As you may already have heard, American author Gore Vidal has died. He will be (and, in today's obituaries, he is) remembered for a great many books, plays, memoirs, etc., not to mention the celebrity and notoriety that he courted in his long and productive life. For mystery lovers, he may be remembered for the three mysteries he wrote early in his career under the name "Edgar Box."

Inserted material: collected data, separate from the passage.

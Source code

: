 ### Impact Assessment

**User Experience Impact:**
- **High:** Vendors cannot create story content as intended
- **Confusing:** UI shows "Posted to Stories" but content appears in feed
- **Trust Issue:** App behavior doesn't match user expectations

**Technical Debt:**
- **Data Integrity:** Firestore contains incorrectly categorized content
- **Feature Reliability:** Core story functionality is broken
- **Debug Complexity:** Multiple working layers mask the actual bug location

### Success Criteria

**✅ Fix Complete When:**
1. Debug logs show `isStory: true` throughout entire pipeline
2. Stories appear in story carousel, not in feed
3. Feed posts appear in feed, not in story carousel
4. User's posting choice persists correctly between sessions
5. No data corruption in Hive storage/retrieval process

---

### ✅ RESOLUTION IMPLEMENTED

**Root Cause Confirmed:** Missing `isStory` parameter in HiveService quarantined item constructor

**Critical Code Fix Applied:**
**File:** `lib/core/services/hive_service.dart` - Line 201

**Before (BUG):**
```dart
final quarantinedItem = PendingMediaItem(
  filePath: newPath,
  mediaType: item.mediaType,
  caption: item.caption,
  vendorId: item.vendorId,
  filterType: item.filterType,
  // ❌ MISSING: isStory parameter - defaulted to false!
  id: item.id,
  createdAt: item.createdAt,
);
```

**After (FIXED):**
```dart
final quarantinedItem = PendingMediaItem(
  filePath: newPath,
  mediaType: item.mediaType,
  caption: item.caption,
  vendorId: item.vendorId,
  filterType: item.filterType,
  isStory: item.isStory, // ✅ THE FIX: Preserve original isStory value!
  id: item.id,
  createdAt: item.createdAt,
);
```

When Vidal wrote his mysteries, he did so - as he quite often observed in later years - to survive. He had managed to offend the New York Times - which, for a young writer, was not a good thing to do - and found himself writing a series of mysteries as a way of putting food on the table. I reviewed the first of them, Death in the Fifth Position, on this blog last year. They might be described as medium boiled, but they are also influenced by the traditional mystery - in his own words, he "worked very hard at being a mystery writer, somewhat heavily reliant upon Agatha Christie." Each of the three books, he said, was written in eight days at the rate of ten thousand words a day, and, he says, he lived on them for the next dozen years.

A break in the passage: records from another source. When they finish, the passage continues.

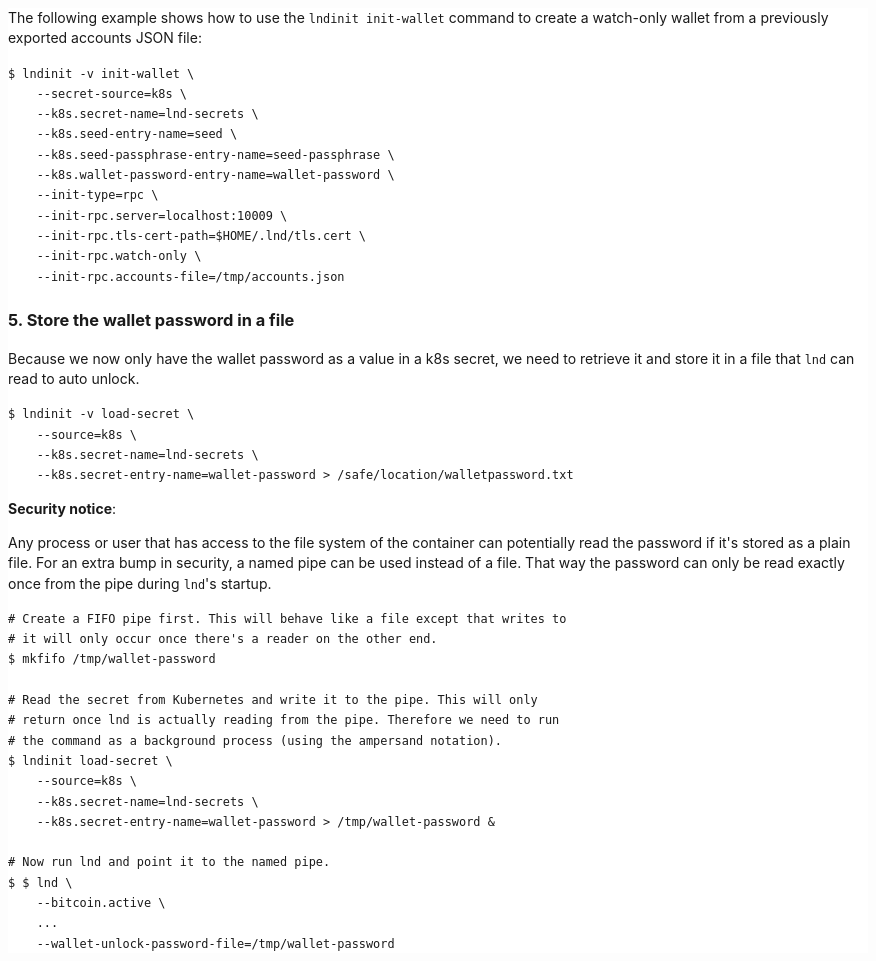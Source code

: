The following example shows how to use the `lndinit init-wallet` command to
create a watch-only wallet from a previously exported accounts JSON file:

```shell
$ lndinit -v init-wallet \
    --secret-source=k8s \
    --k8s.secret-name=lnd-secrets \
    --k8s.seed-entry-name=seed \
    --k8s.seed-passphrase-entry-name=seed-passphrase \
    --k8s.wallet-password-entry-name=wallet-password \
    --init-type=rpc \
    --init-rpc.server=localhost:10009 \
    --init-rpc.tls-cert-path=$HOME/.lnd/tls.cert \
    --init-rpc.watch-only \
    --init-rpc.accounts-file=/tmp/accounts.json
```

### 5. Store the wallet password in a file

Because we now only have the wallet password as a value in a k8s secret, we need
to retrieve it and store it in a file that `lnd` can read to auto unlock.

```shell
$ lndinit -v load-secret \
    --source=k8s \
    --k8s.secret-name=lnd-secrets \
    --k8s.secret-entry-name=wallet-password > /safe/location/walletpassword.txt
```

**Security notice**:

Any process or user that has access to the file system of the container can
potentially read the password if it's stored as a plain file.
For an extra bump in security, a named pipe can be used instead of a file. That
way the password can only be read exactly once from the pipe during `lnd`'s
startup.

```shell
# Create a FIFO pipe first. This will behave like a file except that writes to
# it will only occur once there's a reader on the other end.
$ mkfifo /tmp/wallet-password

# Read the secret from Kubernetes and write it to the pipe. This will only
# return once lnd is actually reading from the pipe. Therefore we need to run
# the command as a background process (using the ampersand notation).
$ lndinit load-secret \
    --source=k8s \
    --k8s.secret-name=lnd-secrets \
    --k8s.secret-entry-name=wallet-password > /tmp/wallet-password &

# Now run lnd and point it to the named pipe.
$ $ lnd \
    --bitcoin.active \
    ...
    --wallet-unlock-password-file=/tmp/wallet-password
```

It's worth noting that the New York Times has published a lengthy obituary/appreciation for Gore Vidal today. You have to get about halfway down the article before it mentions Vidal's run-in with the Times over an earlier book, The City and the Pillar:
"Mr. Vidal later claimed that the literary and critical establishment, The New York Times especially, had blacklisted him because of the book, and he may have been right. He had such trouble getting subsequent novels reviewed that he turned to writing mysteries under the pseudonym Edgar Box and then, for a time, gave up novel-writing altogether."
Gore Vidal was an interesting and often controversial (and occasionally outrageous) voice, particularly in his later works, but those early mysteries remain light and enjoyable reads. Vintage Books has republished all three under its Vintage Crime/Black Lizard imprint in paperback editions.